4. What method should you use to determine physician compensation? Like most groups, we based physician compensation on productivity. Common methods used to measure physician productivity include gross revenue, net revenue, patient encounters and RVUs. Although RVUs seemed to be the most appropriate measure of productivity, we lacked the accounting procedures needed to measure them. As a result, we used net revenue (gross physician charges less contractual discounts and bad debts) to measure productivity.
To determine the net production for each physician, we deducted the physician's monthly practice costs from his or her monthly net revenue. We then divided this amount by the practice's available monthly cash to determine the physician's monthly compensation. For example, let's say Dr. Smith's monthly net production is $10,000 (or $20,000 in net revenue minus $10,000 in practice costs). If the group's available monthly cash is $55,000, Dr. Smith's share would be as follows: $10,000 ÷ $55,000 = 18 percent, or $9,900.
In addition, profits from ancillary services were distributed based on the percentage used by each physician. For example, let's say Dr. Smith provided 20 percent of the group's ancillary services, which generated $30,000 in monthly profits. Dr. Smith's share would be $6,000, for a total of $15,900 in income for the month.

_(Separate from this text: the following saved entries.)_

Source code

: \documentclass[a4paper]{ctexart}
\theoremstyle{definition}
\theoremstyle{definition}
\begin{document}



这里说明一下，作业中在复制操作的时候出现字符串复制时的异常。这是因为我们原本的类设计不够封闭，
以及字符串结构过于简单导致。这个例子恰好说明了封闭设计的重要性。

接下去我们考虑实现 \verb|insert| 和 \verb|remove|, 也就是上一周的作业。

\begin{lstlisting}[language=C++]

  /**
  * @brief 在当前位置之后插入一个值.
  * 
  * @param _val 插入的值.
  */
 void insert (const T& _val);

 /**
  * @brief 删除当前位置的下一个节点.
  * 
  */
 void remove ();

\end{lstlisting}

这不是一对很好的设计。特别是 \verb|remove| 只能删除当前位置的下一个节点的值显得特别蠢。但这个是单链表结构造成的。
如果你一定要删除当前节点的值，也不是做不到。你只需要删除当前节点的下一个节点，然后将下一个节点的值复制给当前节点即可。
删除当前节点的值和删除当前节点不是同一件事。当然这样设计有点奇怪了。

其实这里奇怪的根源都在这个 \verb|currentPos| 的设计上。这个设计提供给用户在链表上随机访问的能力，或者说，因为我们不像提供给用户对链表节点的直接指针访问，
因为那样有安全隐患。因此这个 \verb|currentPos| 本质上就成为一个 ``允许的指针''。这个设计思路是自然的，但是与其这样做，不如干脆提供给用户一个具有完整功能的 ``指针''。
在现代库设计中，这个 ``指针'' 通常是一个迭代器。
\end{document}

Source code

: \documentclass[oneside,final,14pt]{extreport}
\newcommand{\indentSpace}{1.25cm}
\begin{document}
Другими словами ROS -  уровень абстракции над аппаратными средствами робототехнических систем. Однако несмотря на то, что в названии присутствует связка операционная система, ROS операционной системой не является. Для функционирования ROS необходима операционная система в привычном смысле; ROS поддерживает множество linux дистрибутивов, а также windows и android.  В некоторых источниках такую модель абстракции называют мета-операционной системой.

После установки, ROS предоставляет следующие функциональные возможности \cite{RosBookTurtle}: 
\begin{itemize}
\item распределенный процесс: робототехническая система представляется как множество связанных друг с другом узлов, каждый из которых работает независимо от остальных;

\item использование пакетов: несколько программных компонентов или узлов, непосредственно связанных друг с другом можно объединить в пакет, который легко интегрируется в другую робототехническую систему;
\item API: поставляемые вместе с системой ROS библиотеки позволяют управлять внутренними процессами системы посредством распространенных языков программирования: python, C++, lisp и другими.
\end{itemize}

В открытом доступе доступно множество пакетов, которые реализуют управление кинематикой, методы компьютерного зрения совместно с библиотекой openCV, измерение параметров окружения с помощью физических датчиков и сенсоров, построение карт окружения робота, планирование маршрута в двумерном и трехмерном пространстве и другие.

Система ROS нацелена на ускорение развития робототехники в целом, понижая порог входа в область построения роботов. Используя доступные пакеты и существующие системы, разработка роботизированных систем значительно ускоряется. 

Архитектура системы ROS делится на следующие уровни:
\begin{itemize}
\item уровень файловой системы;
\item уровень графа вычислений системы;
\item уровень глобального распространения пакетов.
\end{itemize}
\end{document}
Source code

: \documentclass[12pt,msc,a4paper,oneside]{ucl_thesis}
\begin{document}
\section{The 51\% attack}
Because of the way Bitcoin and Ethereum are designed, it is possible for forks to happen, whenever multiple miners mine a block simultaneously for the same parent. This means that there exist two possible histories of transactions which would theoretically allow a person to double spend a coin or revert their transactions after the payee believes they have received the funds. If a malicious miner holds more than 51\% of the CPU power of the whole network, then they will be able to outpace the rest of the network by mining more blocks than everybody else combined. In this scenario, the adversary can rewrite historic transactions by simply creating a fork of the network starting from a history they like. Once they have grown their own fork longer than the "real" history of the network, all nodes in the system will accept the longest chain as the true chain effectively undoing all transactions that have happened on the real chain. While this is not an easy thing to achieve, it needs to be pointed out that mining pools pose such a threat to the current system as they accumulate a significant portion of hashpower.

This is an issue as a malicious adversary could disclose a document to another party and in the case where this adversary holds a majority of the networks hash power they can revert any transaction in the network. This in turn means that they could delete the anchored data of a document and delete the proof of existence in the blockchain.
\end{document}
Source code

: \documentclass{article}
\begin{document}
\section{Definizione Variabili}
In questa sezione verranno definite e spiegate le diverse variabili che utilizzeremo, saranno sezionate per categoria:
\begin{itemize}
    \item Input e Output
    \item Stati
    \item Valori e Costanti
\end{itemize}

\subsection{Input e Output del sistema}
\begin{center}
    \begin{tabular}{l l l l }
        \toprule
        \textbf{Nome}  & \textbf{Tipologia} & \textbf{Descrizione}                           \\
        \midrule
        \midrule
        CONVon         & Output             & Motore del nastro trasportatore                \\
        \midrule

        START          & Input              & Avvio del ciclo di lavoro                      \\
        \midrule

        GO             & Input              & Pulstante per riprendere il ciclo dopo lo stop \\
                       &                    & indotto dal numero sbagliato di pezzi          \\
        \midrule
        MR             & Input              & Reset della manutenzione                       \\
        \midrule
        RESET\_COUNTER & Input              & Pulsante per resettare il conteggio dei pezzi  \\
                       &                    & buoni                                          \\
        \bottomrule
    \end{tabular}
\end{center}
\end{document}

Since two of the physicians were new to our group, we lacked the data to calculate a running average (normally 6 to 12 months) of each physician's net revenue. So, we had several months with a drop in net revenue – and, therefore, a drop in take-home pay – because physicians were on vacation or attending CME conferences. The new physicians could not understand this concept and often vocalized their discontent with any variance in their take-home pay. In addition, their extra time off bred discontent among the other providers who had to review their labs, refill their patients' medications and provide call coverage, essentially without getting paid for it.
In retrospect, the compensation should have been based on each physician's previous financial data (i.e., a rolling average of each physician's net revenue over 6 to 12 months). A premerger evaluation of the two physicians' productivity would have provided useful information for our group. Once all financial statements had been reviewed, a pro forma document should have been developed estimating each provider's pay.
Some of the biggest conflicts in health care facilities today involve poorly planned partnerships with unrealistic goals. Keep in mind that merging practices is an investment in patience. It may take months before you reap the benefits of a new partnership. The following tips will help to ensure your success:
Never exclude yourself from key decisions regarding your practice.
Always seek advice from an attorney as well as an accountant when negotiating contracts; even in small towns, a handshake is not always the best way of doing business.
Sound cost-accounting methods can have a profound impact on a physician's bottom line.
Always have a way out (a buy-out clause) if the partnership is not working.
In the end, our partnership failed because it was not structured well from the outset and many of the physicians' personalities were not amenable to change. For me, the experience revealed my deficiency in business knowledge and motivated me to earn an MBA, which helped me land an administrative position in academia. From time to time, I do miss practicing rural medicine, but I do not miss the “partnership” I once had.